Journal #21 The First Americans
December 7, 2009
"When he [the good mind] had made the universe he was in doubt respecting some being to possess the Great Island; and he formed two images of the dust of the ground in his own likeness, male and female, and by his breathing into their nostrils he gave them the living souls, and named them Ea-gwe-howe, i.e., a real people; and he gave the Great Island all the animals of game for their maintenance and he appointed thunder to water the earth by frequent rains, agreeable of the nature of the system; after this the Island became fruitful and vegetation afforded the animals subsistence." (The Iroquois Creation Story 20)
"Though David Cusick was one of the first Iroquois to record the oral literature of his nation in the alphabetic writing of Western civilization, contemporary Iroquois do not necessarily receive his work with praise. For instance, Seneca-Wyandot scholar Barbara A. Mann points out that Cusick inserted missionary interpretations of Iroquois creation stories into the text of his Sketches of Ancient History of the Six Nations." (From Finding a place for David Cusick in Native American literary history - Susan Kalter)
The above quote is from David Cusick's rendition of the Iroquois Creation Story at the part where the "good mind" creates humans, and the world as we know it to be.

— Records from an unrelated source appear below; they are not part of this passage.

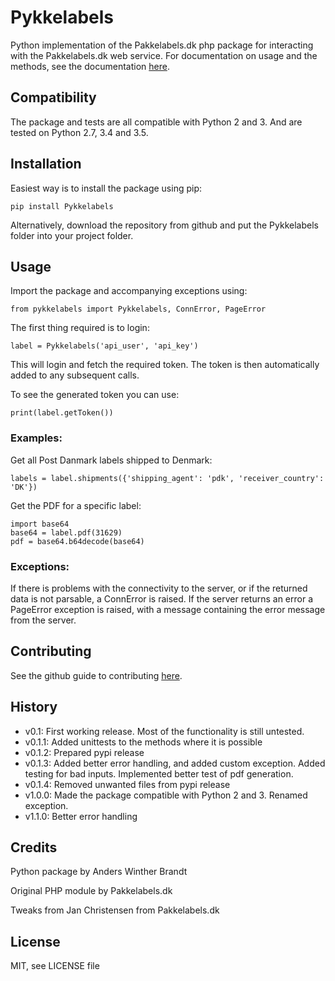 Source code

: # Pykkelabels

Python implementation of the Pakkelabels.dk php package for interacting with the Pakkelabels.dk web service.
For documentation on usage and the methods, see the documentation [here](https://www.pakkelabels.dk/integration/api/).

## Compatibility

The package and tests are all compatible with Python 2 and 3. And are tested on Python 2.7, 3.4 and 3.5.

## Installation

Easiest way is to install the package using pip:
```
pip install Pykkelabels
```

Alternatively, download the repository from github and put the Pykkelabels folder into your project folder.

## Usage

Import the package and accompanying exceptions using:
```
from pykkelabels import Pykkelabels, ConnError, PageError
```

The first thing required is to login:
```
label = Pykkelabels('api_user', 'api_key')
```

This will login and fetch the required token.
The token is then automatically added to any subsequent calls.

To see the generated token you can use:
```
print(label.getToken())
```

### Examples:

Get all Post Danmark labels shipped to Denmark:
```
labels = label.shipments({'shipping_agent': 'pdk', 'receiver_country': 'DK'})
```

Get the PDF for a specific label:
```
import base64
base64 = label.pdf(31629)
pdf = base64.b64decode(base64)
```

### Exceptions:

If there is problems with the connectivity to the server, or if the returned data is not parsable, a ConnError is raised.
If the server returns an error a PageError exception is raised, with a message containing the error message from the server.

## Contributing

See the github guide to contributing [here](https://guides.github.com/activities/contributing-to-open-source/).

## History

- v0.1: First working release. Most of the functionality is still untested.
- v0.1.1: Added unittests to the methods where it is possible
- v0.1.2: Prepared pypi release
- v0.1.3: Added better error handling, and added custom exception. Added testing for bad inputs. Implemented better test of pdf generation.  
- v0.1.4: Removed unwanted files from pypi release
- v1.0.0: Made the package compatible with Python 2 and 3. Renamed exception.
- v1.1.0: Better error handling

## Credits

Python package by Anders Winther Brandt

Original PHP module by Pakkelabels.dk

Tweaks from Jan Christensen from Pakkelabels.dk

## License

MIT, see LICENSE file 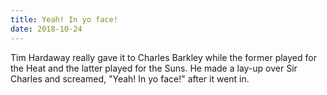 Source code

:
 ```yaml
---
title: Yeah! In yo face!
date: 2018-10-24
---
```

Tim Hardaway really gave it to Charles Barkley while the former played for the Heat and the latter played for the Suns. He made a lay-up over Sir Charles and screamed, "Yeah! In yo face!" after it went in.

It also relates how the "good mind" gave rein to the humans to have control over the world that he created.
I was struck initially by the marked similarities between the Iroquois Creation Story and the Genesis of the Bible. The parallels are so unmistakable that passages between the two could be easily interchanged. God breathes upon Adam to give him life; the "good mind" does that too. God gave humans free rein of the earth and its living things; again the "good mind" did the very same thing. Even the fall of mankind is subtly hinted in the later parts of the story, where the "evil mind" was deemed to be responsible for the creation of reptiles.
The question remains now is that whether David Cusick, as suggested by Susan Kalter, inserted Christian interpretations of the myth and presented it to us modern readers in that fashion. Such undertakings are not completely of in history. For instance, there was a similar issue with Beowulf, where messages with Christianity connotations were inserted throughout the poem to the point that some question whether the poem was constructed by more than a single poet, or whether it was modified later by other individuals with the agenda to spread Christianity. It would be indeed be interesting to obtain the copy of the original myth for comparison to see how Cusick made modifications, if any, to the contents.